Trinklein Nathan D, Karaöz Ulaş, Wu Jiaqian, Halees Anason, Force Aldred Shelley, Collins Patrick J, Zheng Deyou, Zhang Zhengdong D, Gerstein Mark B, Snyder Michael, Myers Richard M, Weng Zhiping
Department of Genetics, Stanford University School of Medicine, Stanford, California 94305, USA.
Genome Res. 2007 Jun;17(6):720-31. doi: 10.1101/gr.5716607.

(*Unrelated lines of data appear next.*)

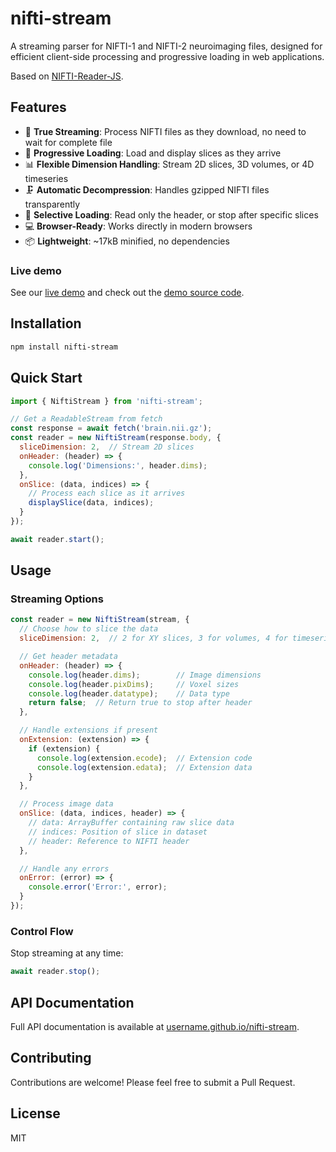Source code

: # nifti-stream

A streaming parser for NIFTI-1 and NIFTI-2 neuroimaging files, designed for efficient client-side processing and progressive loading in web applications.

Based on [NIFTI-Reader-JS](https://github.com/rii-mango/NIFTI-Reader-JS).

## Features

- 🚰 **True Streaming**: Process NIFTI files as they download, no need to wait for complete file
- 🔄 **Progressive Loading**: Load and display slices as they arrive
- 📊 **Flexible Dimension Handling**: Stream 2D slices, 3D volumes, or 4D timeseries
- 🗜️ **Automatic Decompression**: Handles gzipped NIFTI files transparently
- 🎯 **Selective Loading**: Read only the header, or stop after specific slices
- 💻 **Browser-Ready**: Works directly in modern browsers
- 📦 **Lightweight**: ~17kB minified, no dependencies

### Live demo

See our [live demo](https://childmindresearch.github.io/nifti-stream/demo) and check out the [demo source code](https://github.com/childmindresearch/nifti-stream/tree/main/demo).

## Installation

```bash
npm install nifti-stream
```

## Quick Start

```javascript
import { NiftiStream } from 'nifti-stream';

// Get a ReadableStream from fetch
const response = await fetch('brain.nii.gz');
const reader = new NiftiStream(response.body, {
  sliceDimension: 2,  // Stream 2D slices
  onHeader: (header) => {
    console.log('Dimensions:', header.dims);
  },
  onSlice: (data, indices) => {
    // Process each slice as it arrives
    displaySlice(data, indices);
  }
});

await reader.start();
```

## Usage

### Streaming Options

```javascript
const reader = new NiftiStream(stream, {
  // Choose how to slice the data
  sliceDimension: 2,  // 2 for XY slices, 3 for volumes, 4 for timeseries

  // Get header metadata
  onHeader: (header) => {
    console.log(header.dims);        // Image dimensions
    console.log(header.pixDims);     // Voxel sizes
    console.log(header.datatype);    // Data type
    return false;  // Return true to stop after header
  },

  // Handle extensions if present
  onExtension: (extension) => {
    if (extension) {
      console.log(extension.ecode);  // Extension code
      console.log(extension.edata);  // Extension data
    }
  },

  // Process image data
  onSlice: (data, indices, header) => {
    // data: ArrayBuffer containing raw slice data
    // indices: Position of slice in dataset
    // header: Reference to NIFTI header
  },

  // Handle any errors
  onError: (error) => {
    console.error('Error:', error);
  }
});
```

### Control Flow

Stop streaming at any time:
```javascript
await reader.stop();
```

## API Documentation

Full API documentation is available at [username.github.io/nifti-stream](https://childmindresearch.github.io/nifti-stream).

## Contributing

Contributions are welcome! Please feel free to submit a Pull Request.

## License

MIT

The regulation of transcriptional initiation in the human genome is a critical component of global gene regulation, but a complete catalog of human promoters currently does not exist. In order to identify regulatory regions, we developed four computational methods to integrate 129 sets of ENCODE-wide chromatin immunoprecipitation data. They collectively predicted 1393 regions. Roughly 47% of the regions were unique to one method, as each method makes different assumptions about the data. Overall, predicted regions tend to localize to highly conserved, DNase I hypersensitive, and actively transcribed regions in the genome. Interestingly, a significant portion of the regions overlaps with annotated 3'-UTRs, suggesting that some of them might regulate anti-sense transcription. The majority of the predicted regions are >2 kb away from the 5'-ends of previously annotated human cDNAs and hence are novel. These novel regions may regulate unannotated transcripts or may represent new alternative transcription start sites of known genes. We tested 163 such regions for promoter activity in four cell lines using transient transfection assays, and 25% of them showed transcriptional activity above background in at least one cell line. We also performed 5'-RACE experiments on 62 novel regions, and 76% of the regions were associated with the 5'-ends of at least two RACE products. Our results suggest that there are at least 35% more functional promoters in the human genome than currently annotated.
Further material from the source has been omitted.